Work instruction: Going down the data below, set down exactly the line with "தடங்களும், \\(T_1,T_2\\) என்ற" and each line after it through the line with "எத்தனை வழிகளில் விடையளிக்கலாம்?"; no other lines.

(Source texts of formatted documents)
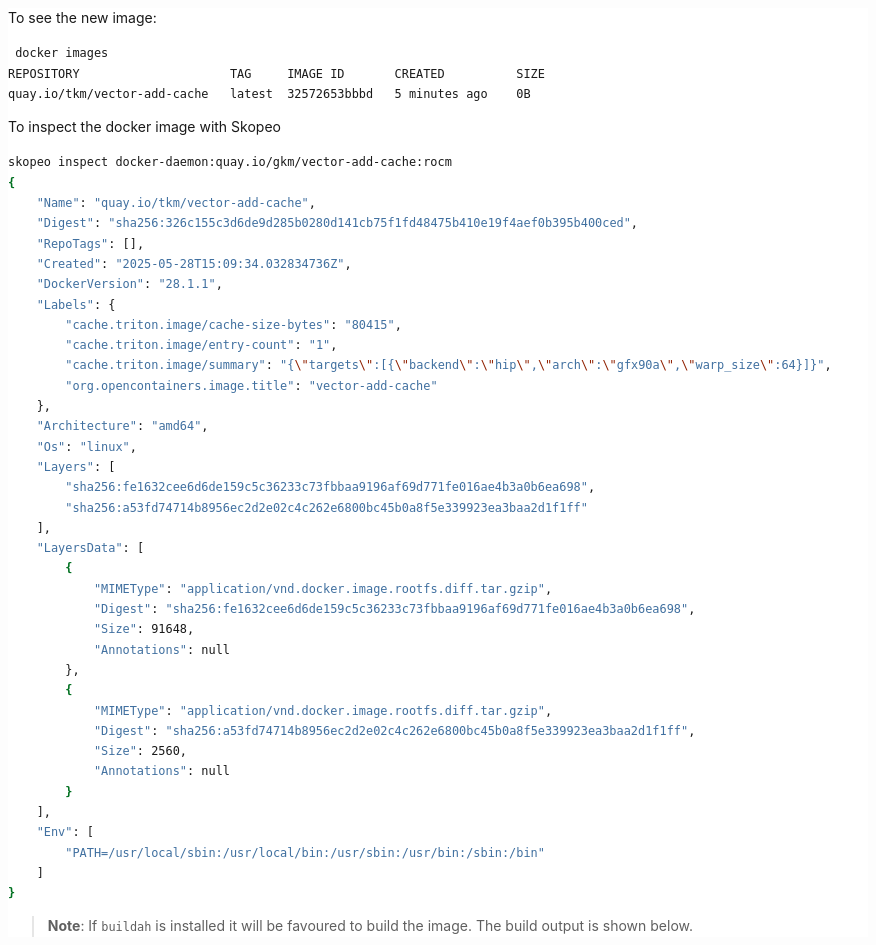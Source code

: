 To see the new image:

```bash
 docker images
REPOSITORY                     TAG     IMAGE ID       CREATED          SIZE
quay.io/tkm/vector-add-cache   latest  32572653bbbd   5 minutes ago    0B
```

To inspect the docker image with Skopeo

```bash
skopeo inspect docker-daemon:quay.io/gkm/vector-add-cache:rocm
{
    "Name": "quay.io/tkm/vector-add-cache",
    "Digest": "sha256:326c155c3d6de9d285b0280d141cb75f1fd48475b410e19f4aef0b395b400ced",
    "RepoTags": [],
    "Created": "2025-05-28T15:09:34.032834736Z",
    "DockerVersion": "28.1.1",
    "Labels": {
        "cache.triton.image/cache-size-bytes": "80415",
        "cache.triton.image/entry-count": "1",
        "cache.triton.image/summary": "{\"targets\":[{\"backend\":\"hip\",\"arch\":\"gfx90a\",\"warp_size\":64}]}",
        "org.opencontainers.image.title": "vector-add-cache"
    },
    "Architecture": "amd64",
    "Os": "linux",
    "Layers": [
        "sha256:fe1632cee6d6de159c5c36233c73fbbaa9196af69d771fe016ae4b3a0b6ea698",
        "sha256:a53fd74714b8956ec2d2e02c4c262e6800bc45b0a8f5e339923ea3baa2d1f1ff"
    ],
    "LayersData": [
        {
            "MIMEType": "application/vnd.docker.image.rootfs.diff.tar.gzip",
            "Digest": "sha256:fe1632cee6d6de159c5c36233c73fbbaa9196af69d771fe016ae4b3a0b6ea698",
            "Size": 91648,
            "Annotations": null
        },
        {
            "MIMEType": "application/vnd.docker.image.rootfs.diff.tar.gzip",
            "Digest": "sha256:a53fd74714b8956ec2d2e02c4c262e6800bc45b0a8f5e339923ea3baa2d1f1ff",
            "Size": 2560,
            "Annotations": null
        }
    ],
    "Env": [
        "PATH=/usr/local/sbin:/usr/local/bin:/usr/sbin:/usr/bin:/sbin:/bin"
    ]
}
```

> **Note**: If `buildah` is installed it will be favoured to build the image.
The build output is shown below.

...

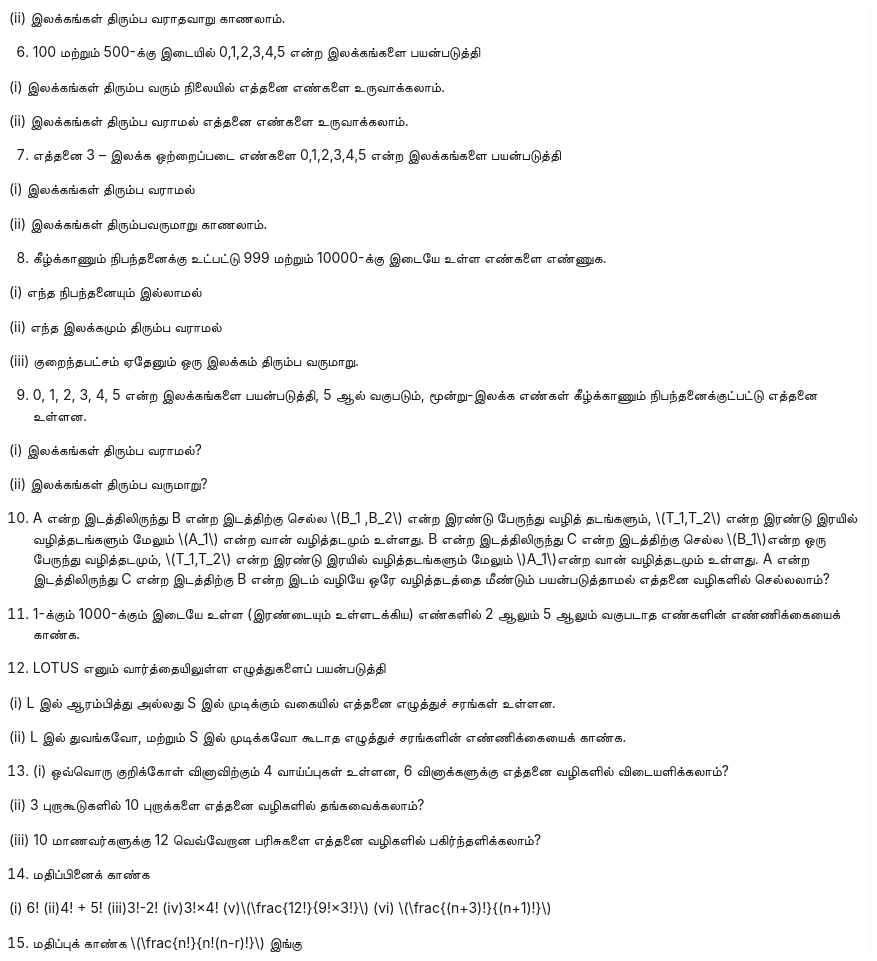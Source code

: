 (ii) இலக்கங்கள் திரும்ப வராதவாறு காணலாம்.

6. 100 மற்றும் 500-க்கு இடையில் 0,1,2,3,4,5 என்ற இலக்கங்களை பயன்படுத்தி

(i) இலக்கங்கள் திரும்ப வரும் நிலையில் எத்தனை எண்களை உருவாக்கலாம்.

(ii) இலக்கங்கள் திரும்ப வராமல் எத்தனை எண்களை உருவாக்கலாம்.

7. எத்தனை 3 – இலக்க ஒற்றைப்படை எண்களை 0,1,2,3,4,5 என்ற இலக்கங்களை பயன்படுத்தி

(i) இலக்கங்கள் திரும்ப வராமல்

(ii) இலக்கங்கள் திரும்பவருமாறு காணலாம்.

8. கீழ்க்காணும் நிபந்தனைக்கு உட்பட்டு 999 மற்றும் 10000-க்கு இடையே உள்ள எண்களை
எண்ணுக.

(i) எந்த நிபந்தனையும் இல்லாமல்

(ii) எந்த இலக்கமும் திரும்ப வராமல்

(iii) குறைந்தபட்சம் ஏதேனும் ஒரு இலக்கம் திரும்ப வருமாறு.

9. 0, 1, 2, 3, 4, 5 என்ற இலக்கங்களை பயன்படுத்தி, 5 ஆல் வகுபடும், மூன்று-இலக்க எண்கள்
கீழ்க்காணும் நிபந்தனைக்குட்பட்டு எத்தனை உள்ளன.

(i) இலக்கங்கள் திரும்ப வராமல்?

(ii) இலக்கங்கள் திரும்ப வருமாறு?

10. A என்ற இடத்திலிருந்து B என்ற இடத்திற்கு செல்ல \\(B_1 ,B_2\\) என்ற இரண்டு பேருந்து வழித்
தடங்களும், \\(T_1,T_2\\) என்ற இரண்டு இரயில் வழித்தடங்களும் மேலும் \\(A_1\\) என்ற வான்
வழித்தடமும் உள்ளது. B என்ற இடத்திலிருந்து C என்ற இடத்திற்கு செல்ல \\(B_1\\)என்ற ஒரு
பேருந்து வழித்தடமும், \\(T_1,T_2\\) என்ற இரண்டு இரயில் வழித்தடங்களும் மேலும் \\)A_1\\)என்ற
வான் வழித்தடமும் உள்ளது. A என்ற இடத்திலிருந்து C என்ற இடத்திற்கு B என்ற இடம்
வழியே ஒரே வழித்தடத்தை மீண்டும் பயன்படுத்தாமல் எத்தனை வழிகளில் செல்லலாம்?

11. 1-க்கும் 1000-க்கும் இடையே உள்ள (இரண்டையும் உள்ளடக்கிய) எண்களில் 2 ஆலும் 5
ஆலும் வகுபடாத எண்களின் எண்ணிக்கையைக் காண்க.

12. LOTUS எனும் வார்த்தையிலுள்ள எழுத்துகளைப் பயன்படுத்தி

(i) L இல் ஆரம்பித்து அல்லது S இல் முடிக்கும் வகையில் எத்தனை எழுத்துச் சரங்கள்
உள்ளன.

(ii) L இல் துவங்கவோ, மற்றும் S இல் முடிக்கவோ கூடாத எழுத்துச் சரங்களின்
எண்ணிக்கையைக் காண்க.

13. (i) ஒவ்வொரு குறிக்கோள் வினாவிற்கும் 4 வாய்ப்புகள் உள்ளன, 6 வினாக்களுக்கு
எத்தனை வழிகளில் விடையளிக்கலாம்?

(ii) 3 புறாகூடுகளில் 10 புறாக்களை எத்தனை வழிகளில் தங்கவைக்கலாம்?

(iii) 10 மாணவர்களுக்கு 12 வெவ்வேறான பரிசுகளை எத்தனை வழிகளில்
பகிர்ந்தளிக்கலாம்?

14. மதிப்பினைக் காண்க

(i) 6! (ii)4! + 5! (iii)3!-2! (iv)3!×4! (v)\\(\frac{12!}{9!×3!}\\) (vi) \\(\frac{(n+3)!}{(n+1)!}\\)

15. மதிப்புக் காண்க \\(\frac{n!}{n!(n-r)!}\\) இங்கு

Answer to the exercise:
தடங்களும், \\(T_1,T_2\\) என்ற இரண்டு இரயில் வழித்தடங்களும் மேலும் \\(A_1\\) என்ற வான்
வழித்தடமும் உள்ளது. B என்ற இடத்திலிருந்து C என்ற இடத்திற்கு செல்ல \\(B_1\\)என்ற ஒரு
பேருந்து வழித்தடமும், \\(T_1,T_2\\) என்ற இரண்டு இரயில் வழித்தடங்களும் மேலும் \\)A_1\\)என்ற
வான் வழித்தடமும் உள்ளது. A என்ற இடத்திலிருந்து C என்ற இடத்திற்கு B என்ற இடம்
வழியே ஒரே வழித்தடத்தை மீண்டும் பயன்படுத்தாமல் எத்தனை வழிகளில் செல்லலாம்?

11. 1-க்கும் 1000-க்கும் இடையே உள்ள (இரண்டையும் உள்ளடக்கிய) எண்களில் 2 ஆலும் 5
ஆலும் வகுபடாத எண்களின் எண்ணிக்கையைக் காண்க.

12. LOTUS எனும் வார்த்தையிலுள்ள எழுத்துகளைப் பயன்படுத்தி

(i) L இல் ஆரம்பித்து அல்லது S இல் முடிக்கும் வகையில் எத்தனை எழுத்துச் சரங்கள்
உள்ளன.

(ii) L இல் துவங்கவோ, மற்றும் S இல் முடிக்கவோ கூடாத எழுத்துச் சரங்களின்
எண்ணிக்கையைக் காண்க.

13. (i) ஒவ்வொரு குறிக்கோள் வினாவிற்கும் 4 வாய்ப்புகள் உள்ளன, 6 வினாக்களுக்கு
எத்தனை வழிகளில் விடையளிக்கலாம்?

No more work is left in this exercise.